Game intel
Starship Troopers: Extermination
Starship Troopers: Extermination drops up to 16 players right into the fight against the Bug menace in this co-op first person shooter. Suit up and ship out to…
I’ve been squad-wiping in Starship Troopers: Extermination since the early access days, and the biggest pain point was always how predictable the horde felt once you learned the flows. Patch 1.6, co-launched by Offworld and Knights Peak, is the first update in a while that looks like it might shake up the meta rather than just sand down rough edges. A revamped Bug Spawning System, a new Critical Strike mode, and mission hooks around recovering “Archigeon” aren’t just feature bullets-they’re a direct shot at the game’s pacing and replay loop.
The headline change is the Bug Spawning System. If you’ve played Offworld’s other large-scale shooters, you know they obsess over how AI pressure escalates. Previously, Arachnids in Extermination could be kited or funneled once you learned spawn points and pathing. Patch 1.6 claims to reshape where, when, and how bugs appear-think dynamic pressure based on noise, player density, and objective state rather than static waves. In practical terms: you’ll see more flanking swarms, fewer lull periods, and less reliance on “safe corners” where turrets did too much of the work.
This caught my attention because it hits the heart of what makes a 16-player co-op PvE session replayable. If you can’t predict the pressure, you have to communicate, rotate, and commit to roles. Engineers can’t just stack emplacements and go AFK. Assault players can’t lone-wolf outside the perimeter expecting the team to hold indefinitely. It should also help with late-match staleness—the moment when you’ve built a fortress and the only threat left is boredom. The skeptic in me wants to see how cleanly bugs spawn behind players; “smart” systems can turn cheap if teleports feel unfair. Watch day-one clips for weird over-the-shoulder pop-ins.
Critical Strike is the other big swing. Instead of hunkering down for a siege, squads push through hostile zones to recover Archigeon and exfil. That’s a sharper pacing curve: shorter, higher-intensity missions with constant motion and fewer construction breaks. If you’ve been itching for runs that test mobility, ammo discipline, and quick target prioritization, this is your mode. Expect loadouts that prioritize grenades, mobility boosts, and mid-range reliability over heavy emplacement toys.
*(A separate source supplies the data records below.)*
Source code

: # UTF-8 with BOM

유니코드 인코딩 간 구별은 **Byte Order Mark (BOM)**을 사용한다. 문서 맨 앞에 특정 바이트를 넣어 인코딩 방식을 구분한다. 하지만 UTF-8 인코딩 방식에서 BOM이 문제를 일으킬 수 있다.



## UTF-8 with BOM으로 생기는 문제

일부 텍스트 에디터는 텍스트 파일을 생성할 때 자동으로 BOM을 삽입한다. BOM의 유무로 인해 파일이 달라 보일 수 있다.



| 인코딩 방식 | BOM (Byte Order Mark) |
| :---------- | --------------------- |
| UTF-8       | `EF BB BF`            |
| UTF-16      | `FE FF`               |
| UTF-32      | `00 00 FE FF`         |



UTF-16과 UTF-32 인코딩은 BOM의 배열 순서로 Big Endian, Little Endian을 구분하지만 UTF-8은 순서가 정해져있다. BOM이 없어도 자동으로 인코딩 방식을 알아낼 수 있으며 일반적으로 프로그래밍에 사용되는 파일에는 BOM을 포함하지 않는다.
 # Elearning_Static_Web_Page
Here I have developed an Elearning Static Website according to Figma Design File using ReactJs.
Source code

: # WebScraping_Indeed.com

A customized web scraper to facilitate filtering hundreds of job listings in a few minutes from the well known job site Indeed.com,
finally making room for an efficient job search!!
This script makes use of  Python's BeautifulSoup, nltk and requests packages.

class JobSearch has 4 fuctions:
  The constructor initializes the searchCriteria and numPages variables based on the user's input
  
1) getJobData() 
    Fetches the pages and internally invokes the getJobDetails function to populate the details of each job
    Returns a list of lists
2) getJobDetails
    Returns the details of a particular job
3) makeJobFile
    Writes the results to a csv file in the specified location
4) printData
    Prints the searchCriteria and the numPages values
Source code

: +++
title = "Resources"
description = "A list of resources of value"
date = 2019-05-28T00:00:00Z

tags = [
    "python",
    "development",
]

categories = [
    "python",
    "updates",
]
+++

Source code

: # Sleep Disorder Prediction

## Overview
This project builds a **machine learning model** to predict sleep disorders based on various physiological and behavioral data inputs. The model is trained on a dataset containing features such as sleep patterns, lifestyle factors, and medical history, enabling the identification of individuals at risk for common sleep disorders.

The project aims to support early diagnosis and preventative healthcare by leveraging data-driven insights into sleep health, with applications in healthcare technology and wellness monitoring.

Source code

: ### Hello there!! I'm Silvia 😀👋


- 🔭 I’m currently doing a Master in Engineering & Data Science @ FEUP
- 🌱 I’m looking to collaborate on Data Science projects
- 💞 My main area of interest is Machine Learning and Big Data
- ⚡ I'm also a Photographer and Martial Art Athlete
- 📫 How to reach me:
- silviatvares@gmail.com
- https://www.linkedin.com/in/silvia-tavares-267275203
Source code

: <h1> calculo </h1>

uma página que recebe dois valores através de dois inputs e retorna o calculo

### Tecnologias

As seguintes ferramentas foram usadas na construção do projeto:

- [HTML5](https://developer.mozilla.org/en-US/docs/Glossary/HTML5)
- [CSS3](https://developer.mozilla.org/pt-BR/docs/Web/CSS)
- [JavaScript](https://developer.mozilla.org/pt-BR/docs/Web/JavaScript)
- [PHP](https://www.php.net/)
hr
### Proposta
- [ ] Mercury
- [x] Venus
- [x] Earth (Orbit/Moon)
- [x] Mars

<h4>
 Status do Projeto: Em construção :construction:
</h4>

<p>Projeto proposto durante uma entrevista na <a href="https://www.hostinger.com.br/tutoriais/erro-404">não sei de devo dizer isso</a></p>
For teams that loved the old build-and-hold identity, don’t panic—this isn’t replacing the classic flow so much as complementing it. Extermination’s best nights come from variety: a sweaty sprint to an evac pad after a resource grab, followed by a longer operation where you coordinate power nodes and turret arcs. Critical Strike gives returning players a reason to hop back in for focused sessions, and it’s a smoother on-ramp for new troopers who find base-building overwhelming on their first night.
Patch notes talk about improved equipment and quality-of-life changes, which usually reads like background noise, but in a co-op horde shooter small nudges matter. Expect tightened recoil patterns and time-to-kill adjustments on bread-and-butter rifles, better clarity on objective markers, and cleaner squad tools so crossplay groups spend less time fighting menus and more time fighting bugs. If ammo economy and emplacement costs were touched—and they usually are in these balancing passes—teams will have to rethink when to build, when to move, and who carries what.

One thing I’m watching: whether healing and revive tools get a little love. In high-pressure modes like Critical Strike, revive reliability separates clutch saves from wipe spirals. Anything that reduces animation jank or improves UI callouts will translate directly into fewer failed evacuations.
Since the full release in 2024 brought in a wave of console players—and a single-player campaign for folks chasing the Johnny Rico nostalgia—the multiplayer loop needed more unpredictability to stay fresh. Patch 1.6 feels like Offworld acknowledging that a co-op live game lives or dies by its cadence. More dynamic spawns and a mission mode built around grab-and-go objectives should keep nightly sessions from blending together. That’s exactly the kind of post-launch iteration you want to see from the studio behind Squad: careful systems tweaks instead of wild feature sprawl.
Two big question marks: performance and fairness. Smarter AI and denser swarms can tank frames on consoles if not tuned, and Crossplay is only fun if everyone’s frame pacing holds up under late-wave chaos. On fairness, spawning systems need to respect player awareness—flanks are great; teleport-stabs are not. If Offworld nails both, this patch could be the one that keeps squads logging in weekly instead of monthly.

If you bounced off Extermination because the horde settled into a routine, 1.6 is worth a reinstall. If you’re a diehard who mastered turret mazes, expect to learn some new tricks—and maybe swap a few loadout staples. Either way, the bugs just got smarter. It’s on us to get louder, faster, and a little braver.
Patch 1.6 rewires Arachnid spawns to break stale funnels and adds Critical Strike, a mobile objective mode about grabbing Archigeon and getting out alive. Gear/QoL tweaks round it out. If the performance holds and spawns feel fair, this is a real step forward—not just another bug squash.